0

I have been trying to open a image that I stored in the GCP bucket in my datalab notebook. When I use Image.open() it says like "No such file or directory: 'images/00001.jpeg'"

My code is:

nama_bucket = storage.Bucket("sample_bucket")
for obj in nama_bucket.objects():
    Image.open(obj.key)

I just need to open the images stored in the bucket and view it. Thanks for the help!

Brussel
  • 27
  • 1
  • 6

1 Answers1

1

I was able to reproduce the issue and get the same error as you (No such file or directory).

I will describe the workaround I used to solve it. However,there are few issues that I can see in the code snippet provided:

  • Class IPython.display.Image has no method 'open'.

  • You will need to wrap the Image constructor in a display() method.

With Storage APIs for Google Cloud Datalab, what resolved the issue for me was using the url parameter instead of the filename.

Here is the solution that worked for me:

import google.datalab.storage as storage
from IPython.display import Image

bucket_name = '<my-bucket-name>'
sample_bucket = storage.Bucket(bucket_name)

for obj in sample_bucket.objects():
    display(Image(url='https://storage.googleapis.com/{}/{}'.format(bucket_name, obj.key)))

Let me know if it helps!


EDIT 1:

As you mentioned that you're using the PIL and would like your images to be handled by it, here's the way to achieve that (I have tested it and it worked well for me):

import google.datalab.storage as storage
from PIL import Image
import requests
from io import BytesIO

bucket_name = '<my-bucket-name>'
sample_bucket = storage.Bucket(bucket_name)

for obj in sample_bucket.objects():
    url='https://storage.googleapis.com/{}/{}'.format(bucket_name, obj.key)
    response = requests.get(url)
    img = Image.open(BytesIO(response.content))
    print("Filename: {}\nFormat: {}\nSize: {}\nMode: {}".format(obj.key, img.format, img.size, img.mode))
    display(img) 

Notice that this way you will not need to use IPython.display.Image at all.


EDIT 2:

Indeed, the error cannot identify image file <_io.BytesIO object at 0x7f8f33bdbdb0> is appearing because you have a directory in your bucket. In order to solve this issue it's important to understand how Google Cloud Storage sub-directories work.

Here's how I organized the files in my bucket to replicate your situation:

my-bucket/
    img/
        test-file-1.png
        test-file-2.png
        test-file-3.jpeg
    test-file-4.png

Even though gsutil achieves the hierarchical file tree illusion by applying a variety of rules, to try to make naming work the way users would expect, in fact, the test-files 1-3 just happen to have '/'s in their names while there's no actual 'img' directory.
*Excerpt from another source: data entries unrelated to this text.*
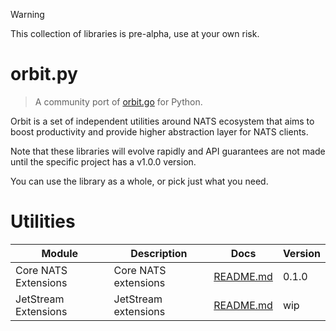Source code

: > [!WARNING]
>
> This collection of libraries is pre-alpha, use at your own risk.

# orbit.py

> A community port of [orbit.go](https://github.com/synadia-io/orbit.go) for Python.

Orbit is a set of independent utilities around NATS ecosystem that aims to boost
productivity and provide higher abstraction layer for NATS clients.

Note that these libraries will evolve rapidly and API guarantees are not made
until the specific project has a v1.0.0 version.

You can use the library as a whole, or pick just what you need.

# Utilities

| Module               | Description          | Docs                                | Version |
|----------------------|----------------------|-------------------------------------|---------|
| Core NATS Extensions | Core NATS extensions | [README.md](natsext/README.md)      | 0.1.0   |
| JetStream Extensions | JetStream extensions | [README.md](jetstreamext/README.md) | wip     |
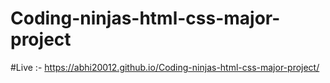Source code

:# Coding-ninjas-html-css-major-project
#Live :- https://abhi20012.github.io/Coding-ninjas-html-css-major-project/
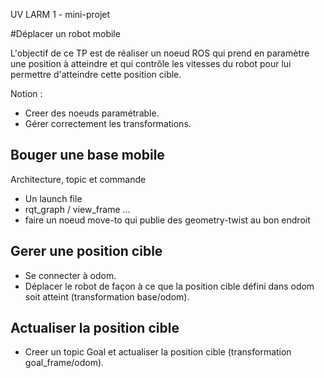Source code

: UV LARM 1 - mini-projet

#Déplacer un robot mobile

L'objectif de ce TP est de réaliser un noeud ROS qui prend en paramètre une position à atteindre et qui contrôle les vitesses du robot pour lui permettre d'atteindre cette position cible.

Notion :
  * Creer des noeuds paramétrable.
  * Gérer correctement les transformations.

## Bouger une base mobile

Architecture, topic et commande

  * Un launch file
  * rqt_graph / view_frame ...
  * faire un noeud move-to qui publie des geometry-twist au bon endroit

## Gerer une position cible

  * Se connecter à odom.
  * Déplacer le robot de façon à ce que la position cible défini dans odom soit atteint (transformation base/odom).

## Actualiser la position cible

  * Creer un topic Goal et actualiser la position cible (transformation goal_frame/odom).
You can still still list all images from your bucket. With the structure I mentioned above it can be achieved, for example, by checking the file's extension:

import google.datalab.storage as storage
from PIL import Image
import requests
from io import BytesIO

bucket_name = '<my-bucket-name>'
sample_bucket = storage.Bucket(bucket_name)

for obj in sample_bucket.objects():
    # Check that the object is an image
    if obj.key[-3:].lower() in ('jpg','png') or obj.key[-4:].lower() in ('jpeg'):
        url='https://storage.googleapis.com/{}/{}'.format(bucket_name, obj.key)
        response = requests.get(url)
        img = Image.open(BytesIO(response.content))
        print("Filename: {}\nFormat: {}\nSize: {}\nMode: {}".format(obj.key, img.format, img.size, img.mode))
        display(img)

If you need to get only the images "stored in a particular sub-directory" of your bucket, you will also need to check the files by name:

import google.datalab.storage as storage
from PIL import Image
import requests
from io import BytesIO

bucket_name = '<my-bucket-name>'
folder = '<name-of-the-directory>'
sample_bucket = storage.Bucket(bucket_name)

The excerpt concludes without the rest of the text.